The period we think of as the Sixties actually ended at many points, all of them after 1970: the “peace” accord with North Vietnam in January 1973, the return of our prisoners of war shortly after, the longish recession sparked by the Arab oil embargo that autumn, President Nixon’s resignation in August 1974, the fall of Saigon to the North Vietnamese in April 1975.

But another moment of closure came with a choice by the voters: Nixon’s landslide reelection in what had, for some years, been a terribly divided nation. After his seemingly radical challenger was routed in 1972, it was easy for conservatives and moderates, battered by a decade of once-unimaginable changes, to hope that America might enter a new age of domestic tranquility like the 1950s.

The Baby Boom generation, a historically large one, would have something to say about that. In 1972, many of them were casting their first votes for President. There was also a great influx of college-age youth into the electorate that year after a constitutional amendment reduced the voting age to 18.
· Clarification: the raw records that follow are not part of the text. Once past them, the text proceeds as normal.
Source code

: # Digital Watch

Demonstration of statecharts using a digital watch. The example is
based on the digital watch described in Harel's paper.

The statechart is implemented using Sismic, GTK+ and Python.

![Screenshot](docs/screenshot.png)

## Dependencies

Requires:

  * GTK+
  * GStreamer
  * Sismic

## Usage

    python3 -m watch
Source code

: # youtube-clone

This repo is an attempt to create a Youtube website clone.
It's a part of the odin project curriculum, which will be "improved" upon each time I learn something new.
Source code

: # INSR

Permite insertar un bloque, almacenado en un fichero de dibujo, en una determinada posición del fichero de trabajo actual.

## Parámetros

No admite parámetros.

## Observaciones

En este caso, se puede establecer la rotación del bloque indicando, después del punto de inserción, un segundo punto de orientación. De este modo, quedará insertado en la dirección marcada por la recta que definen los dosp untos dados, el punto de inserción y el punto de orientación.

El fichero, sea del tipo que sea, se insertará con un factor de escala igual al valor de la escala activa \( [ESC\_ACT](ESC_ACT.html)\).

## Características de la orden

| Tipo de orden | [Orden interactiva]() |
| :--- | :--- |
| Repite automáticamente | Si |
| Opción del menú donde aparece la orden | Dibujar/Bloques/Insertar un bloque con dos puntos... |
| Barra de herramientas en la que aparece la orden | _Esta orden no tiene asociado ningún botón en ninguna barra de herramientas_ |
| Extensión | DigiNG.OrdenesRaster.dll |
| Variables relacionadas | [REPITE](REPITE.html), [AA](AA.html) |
Author Seth Blumenthal, a senior lecturer in the College of Arts and Sciences at Boston University, shows the extent to which Nixon worried about this new political demographic, allowed it to influence his policy choices as President, dedicated a substantial part of his campaign to it, and ultimately succeeded in blunting the Democrats’ apparent advantage among these voters. “Nixon isn’t going to carry the college vote,” one presidential aide conceded, but “the margin by which he loses it is important.” In the end, Senator George McGovern (D-S.D.) won just 52 percent of the voters under age 25. Nixon won the support of many first-time voters who weren’t conservative—and they chose him over an opponent who was a hero to many other young people.

How to Politically Channel Ambivalence

How did it happen? This book explains in some depth, starting with a well-chosen title, Children of the Silent Majority, that points to a great social fact: Most Americans in that era were passive or distressed bystanders, either rejecting the “Sixties” mentality, reserving judgment, or simply confused. That distinction—between rejecting the Sixties and feeling unsure about it—was central to Nixon’s strategy.

It was his televised November 1969 address from the Oval Office that did much to popularize  the term “silent majority.” In the speech, the President called upon Americans, with a telling ambiguity, to be both “united for peace” in Vietnam and “united against defeat.”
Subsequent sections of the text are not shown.